Tuesday, May 08, 2007

Pretty numbers

While catching up on my John Stossel articles, I came across this especially interesting one about how the media likes to scare the public about potential catastrophic events when there's a miniscule likelihood of these events happening. The article talks about an experiment that 20/20 ran to see how much people actually paid attention to likelihoods:

Media exposure clouds our judgment about real-life odds. Of course, it doesn't help that viewers are as ignorant about probability as reporters are.

To demonstrate that, "20/20" ran an experiment. We asked people to put on blindfolds and then to pick up a red jellybean from one of two plates that held a mixture of red and white jellybeans.

We offered $1 to anyone who could pick up a red bean.
Here's the catch: While one plate held 20 jellybeans and the other 100, the plate with 20 beans had a higher percentage of red ones.

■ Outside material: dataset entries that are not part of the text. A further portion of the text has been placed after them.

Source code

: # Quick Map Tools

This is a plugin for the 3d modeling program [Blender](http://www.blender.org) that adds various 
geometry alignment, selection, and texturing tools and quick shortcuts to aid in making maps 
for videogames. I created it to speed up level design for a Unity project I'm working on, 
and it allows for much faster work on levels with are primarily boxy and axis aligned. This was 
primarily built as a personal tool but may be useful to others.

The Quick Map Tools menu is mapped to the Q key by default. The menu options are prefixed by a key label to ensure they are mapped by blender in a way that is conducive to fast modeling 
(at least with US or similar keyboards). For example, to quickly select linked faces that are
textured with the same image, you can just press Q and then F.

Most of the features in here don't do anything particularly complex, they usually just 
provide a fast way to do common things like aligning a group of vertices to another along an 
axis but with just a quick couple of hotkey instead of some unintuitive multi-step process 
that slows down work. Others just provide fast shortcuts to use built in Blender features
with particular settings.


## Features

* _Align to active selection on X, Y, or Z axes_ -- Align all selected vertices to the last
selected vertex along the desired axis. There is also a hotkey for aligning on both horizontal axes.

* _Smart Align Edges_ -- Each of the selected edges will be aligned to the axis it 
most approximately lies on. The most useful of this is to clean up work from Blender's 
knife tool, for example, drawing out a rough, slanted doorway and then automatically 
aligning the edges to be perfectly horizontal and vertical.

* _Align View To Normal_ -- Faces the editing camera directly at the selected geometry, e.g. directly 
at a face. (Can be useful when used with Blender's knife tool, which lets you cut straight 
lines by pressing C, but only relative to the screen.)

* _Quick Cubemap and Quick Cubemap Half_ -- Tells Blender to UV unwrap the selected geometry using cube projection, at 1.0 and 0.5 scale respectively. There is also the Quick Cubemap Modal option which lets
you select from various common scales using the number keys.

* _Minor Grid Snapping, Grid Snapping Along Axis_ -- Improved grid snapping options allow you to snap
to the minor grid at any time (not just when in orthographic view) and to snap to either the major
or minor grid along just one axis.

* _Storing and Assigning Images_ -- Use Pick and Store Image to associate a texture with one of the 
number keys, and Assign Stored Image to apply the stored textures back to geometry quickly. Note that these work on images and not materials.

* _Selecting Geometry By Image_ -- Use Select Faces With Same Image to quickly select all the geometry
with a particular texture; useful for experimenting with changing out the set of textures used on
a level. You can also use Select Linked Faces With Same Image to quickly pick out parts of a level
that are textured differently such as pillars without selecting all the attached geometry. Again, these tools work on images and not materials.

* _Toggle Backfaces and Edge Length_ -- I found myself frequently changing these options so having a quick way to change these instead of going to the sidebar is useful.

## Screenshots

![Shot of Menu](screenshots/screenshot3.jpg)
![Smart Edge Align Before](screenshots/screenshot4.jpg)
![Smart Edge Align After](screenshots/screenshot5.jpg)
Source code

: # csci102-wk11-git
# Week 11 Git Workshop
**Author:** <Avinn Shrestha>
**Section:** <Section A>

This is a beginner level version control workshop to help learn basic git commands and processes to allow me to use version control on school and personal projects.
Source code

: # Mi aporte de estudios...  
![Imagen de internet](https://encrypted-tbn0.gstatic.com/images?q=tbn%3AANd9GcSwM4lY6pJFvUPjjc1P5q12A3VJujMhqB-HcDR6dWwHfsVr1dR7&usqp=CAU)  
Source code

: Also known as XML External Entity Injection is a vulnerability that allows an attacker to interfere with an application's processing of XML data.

We put up signs that told people this clearly: "10 percent red" of the small plate and just "7 percent red" of the big plate.
Surprisingly, even with the percentage signs in front of them, a third of the people picked the plate with 100 beans.

What people saw overwhelmed their ability to think abstractly about probability. They saw more red on the big plate. It's one reason people obsess about things that have a small chance of hurting them but ignore real threats.


?????

Things like this really grind my gears. These people were given hard cold facts about what the end result was likely to be, yet they chose to ignore it.